Salzgitter (dapd). Der Betriebsrat des Bahntechnikherstellers Alstom in Salzgitter will wegen der abgebrochenen Verhandlungen mit der Geschäftsführung zur Standortsicherung eine unbefristete Betriebsversammlung abhalten. Ab Donnerstag um 7.00 Uhr sind die Beschäftigten wie bereits am Mittwoch und am vergangenen Freitag aufgerufen, sich vor dem Werk zu versammeln. Neben den Versammlungen solle auch der Abbau von Überstunden eine Form des betrieblichen Widerstands darstellen, sagte ein Sprecher der IG Metall am Mittwoch in Salzgitter.

Dieser Widerstand soll den Druck auf die Geschäftsführung erhöhen, weil die Voraussetzungen für einen Streik derzeit nicht gegeben sind. Nach Darstellung der Gewerkschaft und des Betriebsrats hatte es bei einer Klausurtagung in der vergangenen Woche in Goslar bereits eine Einigung über die Bedingungen zur Standortsicherung gegeben. Die Geschäftsführung habe sich aber intern gestritten und in letzter Minute nicht unterschrieben.

Nach der Klausurtagung waren die Verhandlungen auf Initiative der Geschäftsführung am Montag wieder aufgenommenen, aber am Mittwoch erneut abgebrochen worden. Die Zugeständnisse der Arbeitnehmer im Umfang von 120 Millionen Euro bis 2017 reichten der Geschäftsführung nicht aus, hieß es in einer Mitteilung der IG Metall. Die Belegschaft solle die Fehlleistungen des Managements in der Vergangenheit alleine bezahlen.

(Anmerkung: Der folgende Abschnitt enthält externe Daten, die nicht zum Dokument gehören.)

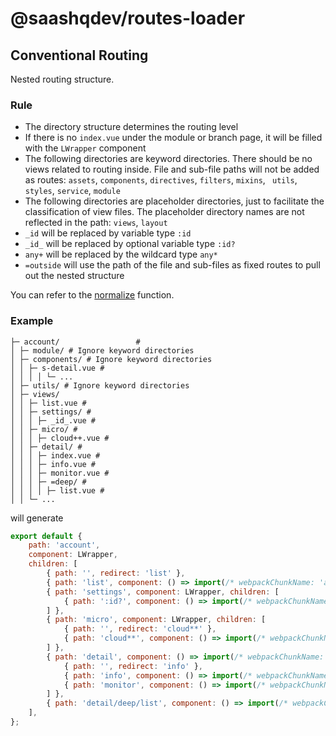 # @saashqdev/routes-loader

## Conventional Routing

Nested routing structure.

### Rule

- The directory structure determines the routing level
- If there is no `index.vue` under the module or branch page, it will be filled with the `LWrapper` component
- The following directories are keyword directories. There should be no views related to routing inside. File and sub-file paths will not be added as routes: `assets`, `components`, `directives`, `filters`, `mixins`, ` utils`, `styles`, `service`, `module`
- The following directories are placeholder directories, just to facilitate the classification of view files. The placeholder directory names are not reflected in the path: `views`, `layout`
- `_id` will be replaced by variable type `:id`
- `_id_` will be replaced by optional variable type `:id?`
- `any+` will be replaced by the wildcard type `any*`
- `=outside` will use the path of the file and sub-files as fixed routes to pull out the nested structure

You can refer to the [normalize](https://github.com/saashqdev/packages/blob/master/src/routes-loader/lib/utils.js#L35) function.

### Example

```
├─ account/                 #
│ ├─ module/ # Ignore keyword directories
│ ├─ components/ # Ignore keyword directories
│ │ ├─ s-detail.vue #
│ │ │ │ └─ ...
│ ├─ utils/ # Ignore keyword directories
│ ├─ views/
│ │ ├─ list.vue #
│ │ ├─ settings/ #
│ │ │ ├─ _id_.vue #
│ │ ├─ micro/ #
│ │ │ ├─ cloud++.vue #
│ │ ├─ detail/ #
│ │ │ ├─ index.vue #
│ │ │ ├─ info.vue #
│ │ │ ├─ monitor.vue #
│ │ │ ├─ =deep/ #
│ │ │ │ ├─ list.vue #
│ │ └─ ...
```

will generate

``` js
export default {
    path: 'account',
    component: LWrapper,
    children: [
        { path: '', redirect: 'list' },
        { path: 'list', component: () => import(/* webpackChunkName: 'account' */ './views/list.vue') },
        { path: 'settings', component: LWrapper, children: [
            { path: ':id?', component: () => import(/* webpackChunkName: 'account' */ './views/detail/_id_.vue') },
        ] },
        { path: 'micro', component: LWrapper, children: [
            { path: '', redirect: 'cloud**' },
            { path: 'cloud**', component: () => import(/* webpackChunkName: 'account' */ './views/micro/cloud++.vue') },
        ] },
        { path: 'detail', component: () => import(/* webpackChunkName: 'account' */ './views/index.vue'), children: [
            { path: '', redirect: 'info' },
            { path: 'info', component: () => import(/* webpackChunkName: 'account' */ './views/detail/info.vue') },
            { path: 'monitor', component: () => import(/* webpackChunkName: 'account' */ './views/detail/monitor.vue') },
        ] },
        { path: 'detail/deep/list', component: () => import(/* webpackChunkName: 'account' */ './views/detail/deep/list.vue') },
    ],
};
```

Alstom hatte vor Monaten angekündigt, als Teil eines Anpassungsplans für die Sparte Transport in Salzgitter 700 Stellen abbauen zu wollen. Laut IG Metall liegen in dem Werk jedoch so viele Aufträge vor, dass Mehrarbeit bis März 2012 angestrebt wird. Zusätzlich sollen 300 Leiharbeiter eingestellt werden. Es gebe Großaufträge bis 2017.

Der Deutschlandchef von Alstom Transport, Martin Lange, rechnet unterdessen mit einer deutlichen Verbesserung der Geschäftslage. "Ich erwarte in den nächsten zwei bis drei Jahren eine Steigerung des Umsatzes mit Fahrzeugen in Deutschland auf 450 bis 500 Millionen Euro", sagte Lange der "Financial Times Deutschland". Derzeit erlöse der Konzern in diesem Markt hierzulande 350 bis 400 Millionen Euro.

Getrieben werde das Geschäft durch große Ausschreibungen im deutschen Regionalverkehr, die Einführung moderner Sicherungstechnik und den Ausbau des Wartungsgeschäfts für Bahnbetreiber, sagte Lange. Dennoch seien die geplanten Einschnitte am Standort Salzgitter unumgänglich. Salzgitter sei "heute nicht mehr wettbewerbsfähig". Zuletzt seien in dem Werk jährliche Verluste von bis zu 50 Millionen Euro aufgelaufen.